Add machine accounts

[barreiro]

Adds a machine user role.

There is a bit of mismatch as it's presented in the UI as a team role, so that it can be managed by team managers.

Fixes #1702 .

[barreiro]

added test case

[johnaohara]

This PR makes changes to the UI, please can we add/modify the docs?

[barreiro]

Added section to the docs with a couple screenshots :grinning:

[johnaohara]

There is a bit of mismatch as it's presented in the UI as a team role, so that it can be managed by team managers.

I think this confuses the role logic and UI slightly, in that "Machine Account" is a "User Role", whereas we are presenting is as a "Team Role", which;

1. Means that machine accounts can be re-used / managed by multiple teams - i.e. think password reset
2. Couples the logic between user roles & team roles.

I think the logic would be simpler, we could guard against re-use and the UI would be more intuitive if under the "Machine Accounts" Tab, we have a "New Account" button that created a new "Machine Account" for a particular team

[barreiro]

I have revamped this PR after your comments, with the goal of improving UX.

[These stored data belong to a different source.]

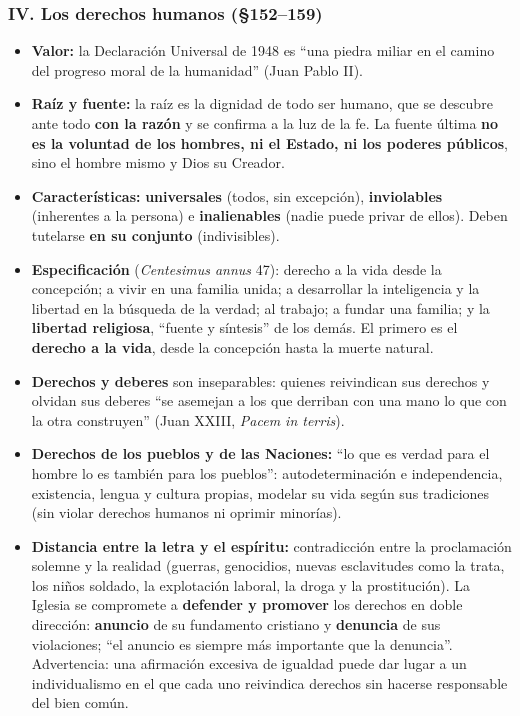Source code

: \documentclass[10pt,a4paper]{article}
\begin{document}
\subsubsection{IV. Los derechos humanos (\S{}152--159)}
\begin{itemize}
\item \textbf{Valor:} la Declaración Universal de 1948 es ``una piedra miliar en el camino del progreso moral de la humanidad'' (Juan Pablo II).
\item \textbf{Raíz y fuente:} la raíz es la dignidad de todo ser humano, que se descubre ante todo \textbf{con la razón} y se confirma a la luz de la fe. La fuente última \textbf{no es la voluntad de los hombres, ni el Estado, ni los poderes públicos}, sino el hombre mismo y Dios su Creador.
\item \textbf{Características:} \textbf{universales} (todos, sin excepción), \textbf{inviolables} (inherentes a la persona) e \textbf{inalienables} (nadie puede privar de ellos). Deben tutelarse \textbf{en su conjunto} (indivisibles).
\item \textbf{Especificación} (\textit{Centesimus annus} 47): derecho a la vida desde la concepción; a vivir en una familia unida; a desarrollar la inteligencia y la libertad en la búsqueda de la verdad; al trabajo; a fundar una familia; y la \textbf{libertad religiosa}, ``fuente y síntesis'' de los demás. El primero es el \textbf{derecho a la vida}, desde la concepción hasta la muerte natural.
\item \textbf{Derechos y deberes} son inseparables: quienes reivindican sus derechos y olvidan sus deberes ``se asemejan a los que derriban con una mano lo que con la otra construyen'' (Juan XXIII, \textit{Pacem in terris}).
\item \textbf{Derechos de los pueblos y de las Naciones:} ``lo que es verdad para el hombre lo es también para los pueblos'': autodeterminación e independencia, existencia, lengua y cultura propias, modelar su vida según sus tradiciones (sin violar derechos humanos ni oprimir minorías).
\item \textbf{Distancia entre la letra y el espíritu:} contradicción entre la proclamación solemne y la realidad (guerras, genocidios, nuevas esclavitudes como la trata, los niños soldado, la explotación laboral, la droga y la prostitución). La Iglesia se compromete a \textbf{defender y promover} los derechos en doble dirección: \textbf{anuncio} de su fundamento cristiano y \textbf{denuncia} de sus violaciones; ``el anuncio es siempre más importante que la denuncia''. Advertencia: una afirmación excesiva de igualdad puede dar lugar a un individualismo en el que cada uno reivindica derechos sin hacerse responsable del bien común.
\end{itemize}
\end{document}
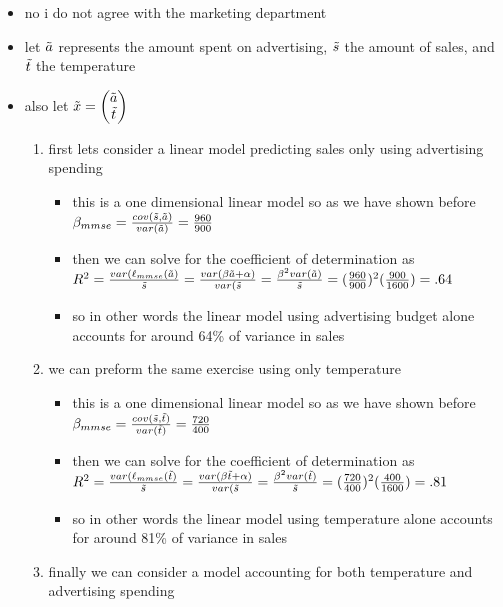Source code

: \documentclass[12pt,twoside]{article}
\begin{document}
\begin{enumerate}
\begin{itemize}
    \color{blue}
    \item no i do not agree with the marketing department 
    \item let $\Tilde{a}$ represents the amount spent on advertising, $\Tilde{s}$ the amount of sales, and $\Tilde{t}$ the temperature 
    \item also let $\Tilde{x}=\begin{pmatrix}
        \Tilde{a}\\ \Tilde{t}
    \end{pmatrix}$
    \begin{enumerate}
        \item first lets consider a linear model predicting sales only using advertising spending 
        \begin{itemize}
            \item this is a one dimensional linear model so as we have shown before $\beta_{mmse}=\frac{cov(\Tilde{s}, \Tilde{a})}{var(\Tilde{a})}=\frac{960}{900}$
            \item then we can solve for the coefficient of determination as $R^2=\frac{var(\ell_{mmse}(\Tilde{a})}{\Tilde{s}}=\frac{var(\beta \Tilde{a}+\alpha)}{var(\Tilde{s}}=\frac{\beta^2 var(\Tilde{a})}{\Tilde{s}}=(\frac{960}{900})^2(\frac{900}{1600})=.64$
            \item so in other words the linear model using advertising budget alone accounts for around 64\% of variance in sales 
        \end{itemize}
        \item we can preform the same exercise using only temperature 
                \begin{itemize}
            \item this is a one dimensional linear model so as we have shown before $\beta_{mmse}=\frac{cov(\Tilde{s}, \Tilde{t})}{var(\Tilde{t})}=\frac{720}{400}$
            \item then we can solve for the coefficient of determination as $R^2=\frac{var(\ell_{mmse}(\Tilde{t})}{\Tilde{s}}=\frac{var(\beta \Tilde{t}+\alpha)}{var(\Tilde{s}}=\frac{\beta^2 var(\Tilde{t})}{\Tilde{s}}=(\frac{720}{400})^2(\frac{400}{1600})=.81$
            \item so in other words the linear model using temperature alone accounts for around 81\% of variance in sales 
        \end{itemize}
        \item finally we can consider a model accounting for both temperature and advertising spending 

\end{enumerate}
\end{itemize}
\end{enumerate}
\end{document}
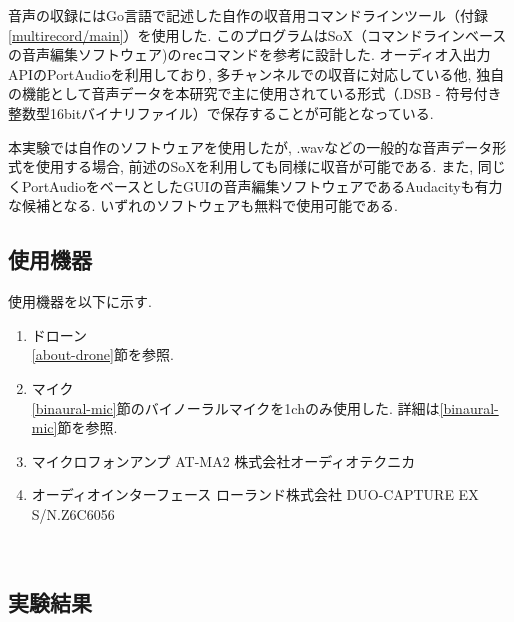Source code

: 音声の収録にはGo言語で記述した自作の収音用コマンドラインツール（付録\ref{multirecord/main}）を使用した. 
このプログラムはSoX（コマンドラインベースの音声編集ソフトウェア)\cite{sox:online}の\texttt{rec}コマンドを参考に設計した. 
オーディオ入出力APIのPortAudio\cite{portaudio:online}を利用しており, 多チャンネルでの収音に対応している他, 独自の機能として音声データを本研究で主に使用されている形式（.DSB - 符号付き整数型16bitバイナリファイル）で保存することが可能となっている. 

本実験では自作のソフトウェアを使用したが, .wavなどの一般的な音声データ形式を使用する場合, 前述のSoXを利用しても同様に収音が可能である. また, 同じくPortAudioをベースとしたGUIの音声編集ソフトウェアであるAudacity\cite{audacity:online}も有力な候補となる. いずれのソフトウェアも無料で使用可能である. 

\subsection{使用機器}\label{used-equipments-record}

使用機器を以下に示す. 

\begin{enumerate}
\renewcommand{\labelenumi}{(\arabic{enumi})}
\item
  ドローン\\
  \ref{about-drone}節を参照. 
\item
  マイク \\
  \ref{binaural-mic}節のバイノーラルマイクを1chのみ使用した. 詳細は\ref{binaural-mic}節を参照. 
\item
  マイクロフォンアンプ AT-MA2 株式会社オーディオテクニカ

\item
  オーディオインターフェース ローランド株式会社 DUO-CAPTURE EX S/N.Z6C6056
\end{enumerate}

\
\subsection{実験結果}\label{result-drone}

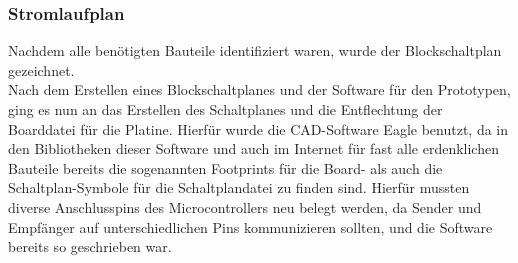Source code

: \subsubsection{Stromlaufplan}
Nachdem alle benötigten Bauteile identifiziert waren, wurde der Blockschaltplan gezeichnet.\\ 
Nach dem Erstellen eines Blockschaltplanes und der Software für den Prototypen, ging es nun an das Erstellen des Schaltplanes und die Entflechtung der Boarddatei für die Platine. Hierfür wurde die CAD-Software Eagle benutzt, da in den Bibliotheken dieser Software und auch im Internet für fast alle erdenklichen Bauteile bereits die sogenannten Footprints für die Board- als auch die Schaltplan-Symbole für die Schaltplandatei zu finden sind. Hierfür mussten diverse Anschlusspins des Microcontrollers neu belegt werden, da Sender und Empfänger auf unterschiedlichen Pins kommunizieren sollten, und die Software bereits so geschrieben war. 
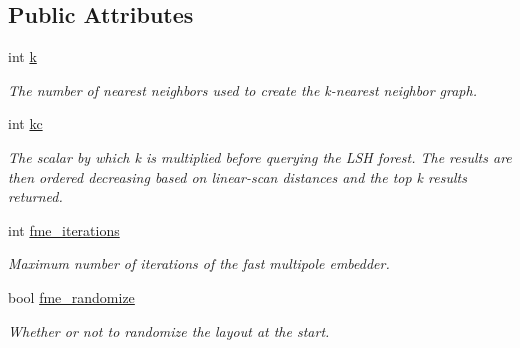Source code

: \subsection*{Public Attributes}
\begin{DoxyCompactItemize}
\item 
\mbox{\label{structtmap_1_1LayoutConfiguration_a80ddc818732d708764fbd83ad7b7d153}} 
int \hyperlink{structtmap_1_1LayoutConfiguration_a80ddc818732d708764fbd83ad7b7d153}{k}
\begin{DoxyCompactList}\small\item\em The number of nearest neighbors used to create the k-\/nearest neighbor graph. \end{DoxyCompactList}\item 
\mbox{\label{structtmap_1_1LayoutConfiguration_ae63c0a1d5956cbdb837f3aff1978f867}} 
int \hyperlink{structtmap_1_1LayoutConfiguration_ae63c0a1d5956cbdb837f3aff1978f867}{kc}
\begin{DoxyCompactList}\small\item\em The scalar by which k is multiplied before querying the L\+SH forest. The results are then ordered decreasing based on linear-\/scan distances and the top k results returned. \end{DoxyCompactList}\item 
\mbox{\label{structtmap_1_1LayoutConfiguration_aa0b26a532aedb8f0fe4490c9c90b0e84}} 
int \hyperlink{structtmap_1_1LayoutConfiguration_aa0b26a532aedb8f0fe4490c9c90b0e84}{fme\+\_\+iterations}
\begin{DoxyCompactList}\small\item\em Maximum number of iterations of the fast multipole embedder. \end{DoxyCompactList}\item 
\mbox{\label{structtmap_1_1LayoutConfiguration_a821bf612fb3063344ca0c6b161424a7b}} 
bool \hyperlink{structtmap_1_1LayoutConfiguration_a821bf612fb3063344ca0c6b161424a7b}{fme\+\_\+randomize}
\begin{DoxyCompactList}\small\item\em Whether or not to randomize the layout at the start. \end{DoxyCompactList}\item 

\end{DoxyCompactItemize}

1. Accounts are created and managed in the Machine Accounts tab and in there only.
2. They are not displayed in the UI as users and their roles are not mutable.
3. Because of the way they are created and managed, they are only associated with a single team.
4. Same behavior for both keycloak and database backends, meaning that machine accounts can be consistently created in different scenarios (keycloak, database or external OIDC provider).
5. Test cases now cover both backends, and ensure that these accounts can log in with Basic authentication in both cases.

When migrating between versions, this feature requires that a new machine base role is created in keycloak.

[johnaohara]

@barreiro this looks good, final question, how do users remove team accounts?

[barreiro]

@johnaohara that is another feature we need to add, not only for machine accounts but for user accounts as well.